↓↓↓
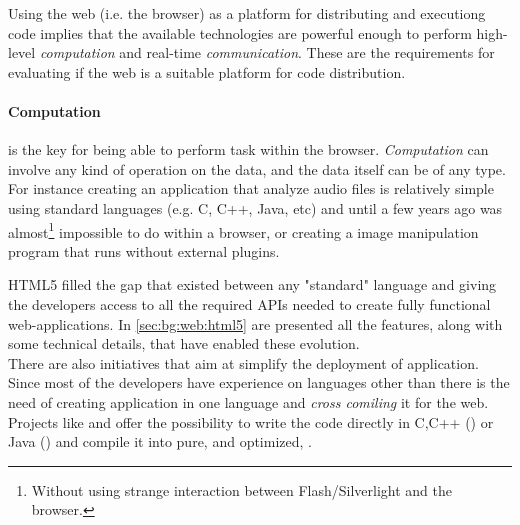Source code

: 


Using the web (i.e. the browser) as a platform for distributing and executiong
code implies that the available technologies are powerful enough to perform
high-level \emph{computation} and real-time \emph{communication}.
These are the requirements for evaluating if the web is a suitable platform for
code distribution.\\

\paragraph{Computation} is the key for being able to perform task within the
browser. \emph{Computation} can involve any kind of operation on the data, and
the data itself can be of any type. For instance creating an application that
analyze audio files is relatively simple using standard languages (e.g. C, C++,
Java, etc) and until a few years ago was almost\footnote{Without using strange
interaction between Flash/Silverlight and the browser.} impossible to do within
a browser, or creating a image manipulation program that runs without external
plugins.

HTML5 filled the gap that existed between any "standard" language and \js{}
giving the developers access to all the required APIs needed to create fully
functional web-applications. In \ref{sec:bg:web:html5} are presented all the
features, along with some technical details, that have enabled these evolution.\\

There are also initiatives that aim at simplify the deployment of \js{}
application. Since most of the developers have experience on languages other than
\js{} there is the need of creating application in one language and \emph{cross
comiling} it for the web. Projects like  and 
offer the possibility to write the code directly in C,C++ ()
or Java () and compile it into pure, and optimized, \js{}.

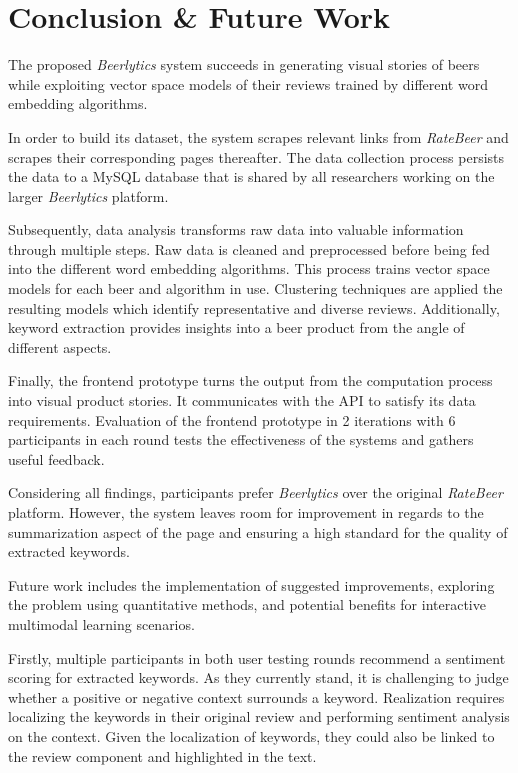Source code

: \section{Conclusion \& Future Work} \label{sec:conclusion-future-work}
The proposed \textit{Beerlytics} system succeeds in generating visual stories of beers while exploiting vector space models of their reviews trained by different word embedding algorithms.

In order to build its dataset, the system scrapes relevant links from \textit{RateBeer} and scrapes their corresponding pages thereafter.
The data collection process persists the data to a MySQL database that is shared by all researchers working on the larger \textit{Beerlytics} platform.

Subsequently, data analysis transforms raw data into valuable information through multiple steps.
Raw data is cleaned and preprocessed before being fed into the different word embedding algorithms.
This process trains vector space models for each beer and algorithm in use.
Clustering techniques are applied the resulting models which identify representative and diverse reviews.
Additionally, keyword extraction provides insights into a beer product from the angle of different aspects.

Finally, the frontend prototype turns the output from the computation process into visual product stories.
It communicates with the API to satisfy its data requirements.
Evaluation of the frontend prototype in 2 iterations with 6 participants in each round tests the effectiveness of the systems and gathers useful feedback.

Considering all findings, participants prefer \textit{Beerlytics} over the original \textit{RateBeer} platform.
However, the system leaves room for improvement in regards to the summarization aspect of the page and ensuring a high standard for the quality of extracted keywords.

\hfill

\noindent
Future work includes the implementation of suggested improvements, exploring the problem using quantitative methods, and potential benefits for interactive multimodal learning scenarios.

Firstly, multiple participants in both user testing rounds recommend a sentiment scoring for extracted keywords.
As they currently stand, it is challenging to judge whether a positive or negative context surrounds a keyword.
Realization requires localizing the keywords in their original review and performing sentiment analysis on the context.
Given the localization of keywords, they could also be linked to the review component and highlighted in the text.

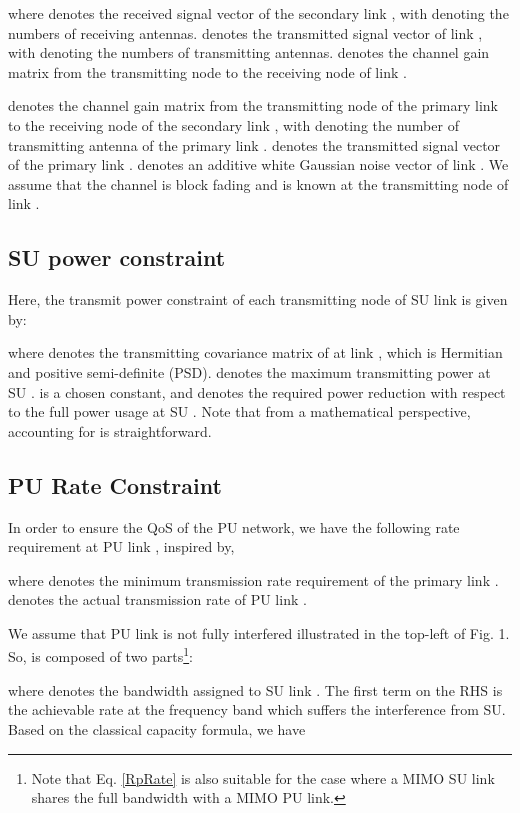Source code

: \documentclass[12pt,onecolumn,tworows]{IEEEtran}
\begin{document}
where  denotes the received signal vector of the secondary link , with  denoting the numbers of receiving antennas.  denotes the transmitted signal vector of  link , with  denoting the numbers of transmitting antennas.
 denotes the channel gain matrix from the transmitting node to the receiving node of link .

denotes the channel gain matrix from the transmitting node of the primary link  to the receiving node of the secondary link , with  denoting the number of transmitting antenna of the primary link .
 denotes the transmitted signal vector of the primary link .  denotes an additive white Gaussian noise vector of link . We assume that the channel is block fading and  is known at the transmitting node of link .


\subsection{SU power constraint}

Here, the transmit power constraint of each transmitting node  of SU link is given by:

where  denotes the transmitting covariance matrix of  at link , which is Hermitian and positive semi-definite (PSD).
 denotes the maximum transmitting power  at SU .
  is a chosen constant, and denotes the required power reduction with respect to the full power usage at SU .  Note that from a mathematical perspective, accounting for  is straightforward.

\subsection{PU Rate Constraint}

In order to ensure the QoS of the PU network, we have the following rate requirement at PU link , inspired by\cite{RuiZhangICL2012},

where  denotes the minimum transmission rate requirement of the primary link .
 denotes the actual transmission rate of PU link .

We assume that PU link is not fully interfered illustrated in the top-left of Fig. 1.
So,   is composed of two parts\footnote{Note that Eq. \eqref{RpRate} is also suitable for the case where a MIMO SU link shares the full bandwidth with a MIMO PU link.}:

where  denotes the bandwidth assigned to SU link .
The first term on the RHS is the achievable rate at the frequency band which suffers the interference from SU. Based on the classical capacity formula, we have
\end{document}
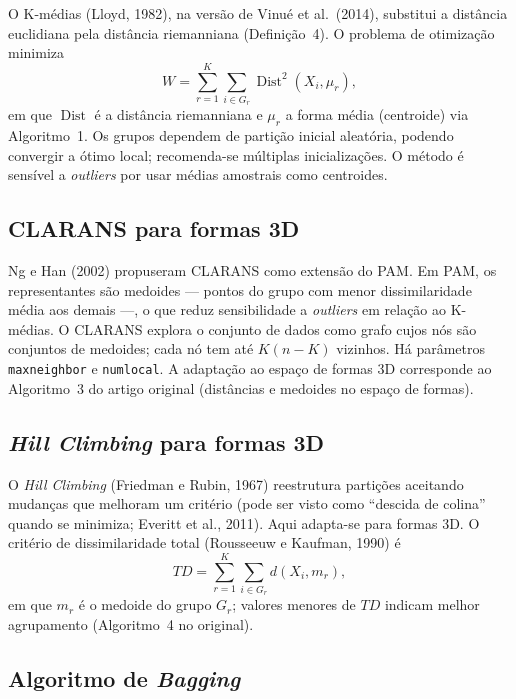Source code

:\documentclass[11pt,a4paper]{article}
\begin{document}
O K-médias (Lloyd, 1982), na versão de Vinué et al.\ (2014), substitui a distância euclidiana pela distância riemanniana (Definição~4). O problema de otimização minimiza
\begin{equation}
  W = \sum_{r=1}^{K} \sum_{i \in G_r} \operatorname{Dist}^2(X_i, \mu_r),
\end{equation}
em que $\operatorname{Dist}$ é a distância riemanniana e $\mu_r$ a forma média (centroide) via Algoritmo~1. Os grupos dependem de partição inicial aleatória, podendo convergir a ótimo local; recomenda-se múltiplas inicializações. O método é sensível a \emph{outliers} por usar médias amostrais como centroides.

\subsection{CLARANS para formas 3D}

Ng e Han (2002) propuseram CLARANS como extensão do PAM. Em PAM, os representantes são medoides --- pontos do grupo com menor dissimilaridade média aos demais ---, o que reduz sensibilidade a \emph{outliers} em relação ao K-médias. O CLARANS explora o conjunto de dados como grafo cujos nós são conjuntos de medoides; cada nó tem até $K(n-K)$ vizinhos. Há parâmetros \texttt{maxneighbor} e \texttt{numlocal}. A adaptação ao espaço de formas 3D corresponde ao Algoritmo~3 do artigo original (distâncias e medoides no espaço de formas).

\subsection{\emph{Hill Climbing} para formas 3D}

O \emph{Hill Climbing} (Friedman e Rubin, 1967) reestrutura partições aceitando mudanças que melhoram um critério (pode ser visto como ``descida de colina'' quando se minimiza; Everitt et al., 2011). Aqui adapta-se para formas 3D. O critério de dissimilaridade total (Rousseeuw e Kaufman, 1990) é
\begin{equation}
  TD = \sum_{r=1}^{K} \sum_{i \in G_r} d(X_i, m_r),
\end{equation}
em que $m_r$ é o medoide do grupo $G_r$; valores menores de $TD$ indicam melhor agrupamento (Algoritmo~4 no original).

\subsection{Algoritmo de \emph{Bagging}}
\end{document}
↑↑↑
== What the task requires ==
Please find each line in the records above that holds the word "from", and copy it.

== Response ==
In order to build its dataset, the system scrapes relevant links from \textit{RateBeer} and scrapes their corresponding pages thereafter.
Additionally, keyword extraction provides insights into a beer product from the angle of different aspects.
Finally, the frontend prototype turns the output from the computation process into visual product stories.
 denotes the channel gain matrix from the transmitting node to the receiving node of link .
denotes the channel gain matrix from the transmitting node of the primary link  to the receiving node of the secondary link , with  denoting the number of transmitting antenna of the primary link .
  is a chosen constant, and denotes the required power reduction with respect to the full power usage at SU .  Note that from a mathematical perspective, accounting for  is straightforward.
The first term on the RHS is the achievable rate at the frequency band which suffers the interference from SU. Based on the classical capacity formula, we have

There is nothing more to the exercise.